N’empêche : hormis les photos de films en noir et blanc qui se détachent sur les murs tapissés de rouge, ce n’est pas du tout comme ça que je m’imaginais son univers. Au fait, je m’imaginais quoi? Un podium enfumé et lui au milieu, déchaîné parmi les batteries, comme sur les photos des Chaussettes Noires qui emballaient les chewing-gums de mes dix ans ? Mais je ne suis pas là pour appuyer sur la touche « Nostalgie ». Ce qui m’intéresse, c’est son « Grand Ecran », le magnifique album qu’il vient consacrer à des chansons extraites de bandes originales de films. Et à la décision qu’il vient de prendre : la tournée qu’il entamera dans l’hexagone fin 2010 sera la der des ders.
Je dévisage un moment ses traits de vieux routard, certes un peu las, mais parfaitement en forme. Rude architecture faciale dont il semble contrôler les signaux émotifs au millimètre. Je me dis qu’à la vérité, je sais très peu de choses d’Eddy Mitchell.
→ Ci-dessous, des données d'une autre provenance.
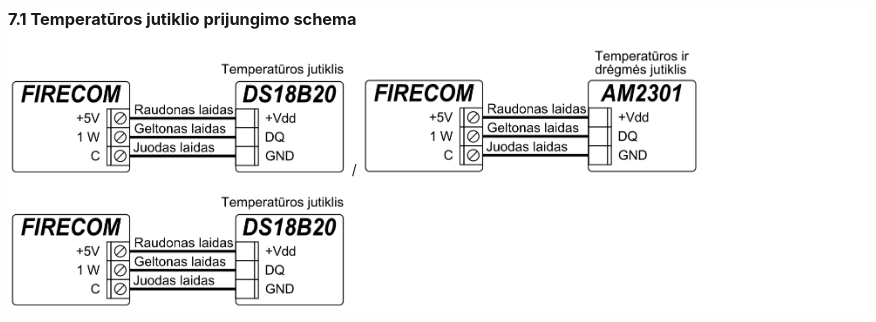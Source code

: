 ### 7.1 Temperatūros jutiklio prijungimo schema 

<img alt="" src="./image54.png" style="width:3.5400076552930884in;height:1.1900021872265967in" /> / <img alt="" src="./image55.png" style="width:3.5400076552930884in;height:1.3200021872265966in" />

<img alt="" src="./image54.png" style="width:3.5400076552930884in;height:1.1900021872265967in" />

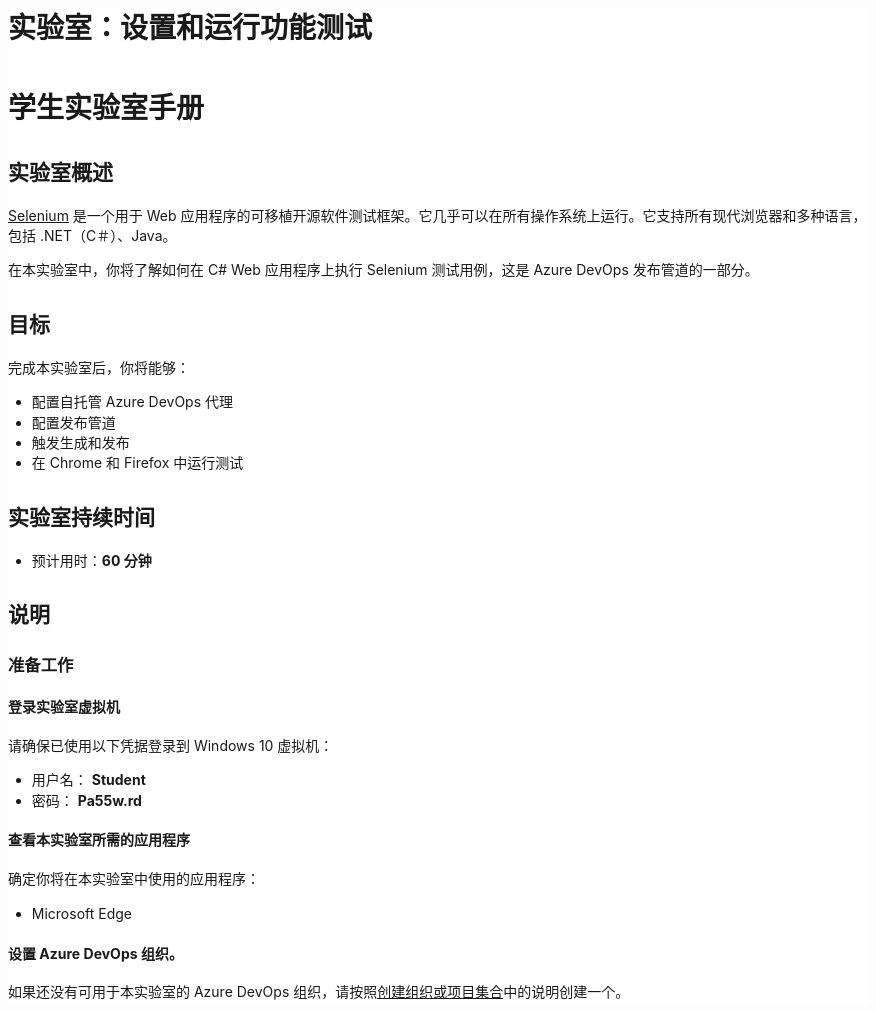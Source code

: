 ﻿---
lab:
    title: '实验室：设置和运行功能测试'
    module: '模块 11：使用 Azure Pipelines 实现持续部署'
---

# 实验室：设置和运行功能测试
# 学生实验室手册

## 实验室概述

[Selenium](http://www.seleniumhq.org/) 是一个用于 Web 应用程序的可移植开源软件测试框架。它几乎可以在所有操作系统上运行。它支持所有现代浏览器和多种语言，包括 .NET（C＃）、Java。

在本实验室中，你将了解如何在 C# Web 应用程序上执行 Selenium 测试用例，这是 Azure DevOps 发布管道的一部分。 

## 目标

完成本实验室后，你将能够：

- 配置自托管 Azure DevOps 代理
- 配置发布管道
- 触发生成和发布
- 在 Chrome 和 Firefox 中运行测试

## 实验室持续时间

-   预计用时：**60 分钟**

## 说明

### 准备工作

#### 登录实验室虚拟机

请确保已使用以下凭据登录到 Windows 10 虚拟机：
    
-   用户名： **Student**
-   密码： **Pa55w.rd**

#### 查看本实验室所需的应用程序

确定你将在本实验室中使用的应用程序：
    
-   Microsoft Edge

#### 设置 Azure DevOps 组织。 

如果还没有可用于本实验室的 Azure DevOps 组织，请按照[创建组织或项目集合](https://docs.microsoft.com/zh-cn/azure/devops/organizations/accounts/create-organization?view=azure-devops)中的说明创建一个。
Ou alors, de lui, je connais cela seul qui compte : ses chansons, sa passion du cinéma, sa science de l’Amérique, enfin cet humour décalé qu’il applique à tout et à tous, à commencer par lui, histoire sans doute qu’on lui fiche la paix. Pari tenu : en cinquante ans de carrière, rien de sa vie privée n’a jamais filtré. Les amours, les emmerdes, il a tout fait dans la discrétion, enfants compris. Il consent tout de même à en dire quelques mots : deux filles et un garçon, 44,42 et 28 ans, tous épargnés du tintamarre du show-biz. Et casés depuis longtemps, l’aînée dans les relations presse d’un marchand d’art, le cadet dans la production de DVD tandis que la petite dernière, elle, s’occupe de sites web. Après des errements de jeunesse — les filles, la came, l’alcool — qu’Eddy Mitchell n’a jamais cachés mais sur lesquels il ne s’est jamais étendu non plus, tant leur banalité le fatigue, belle lurette qu’il est rentré dans les clous.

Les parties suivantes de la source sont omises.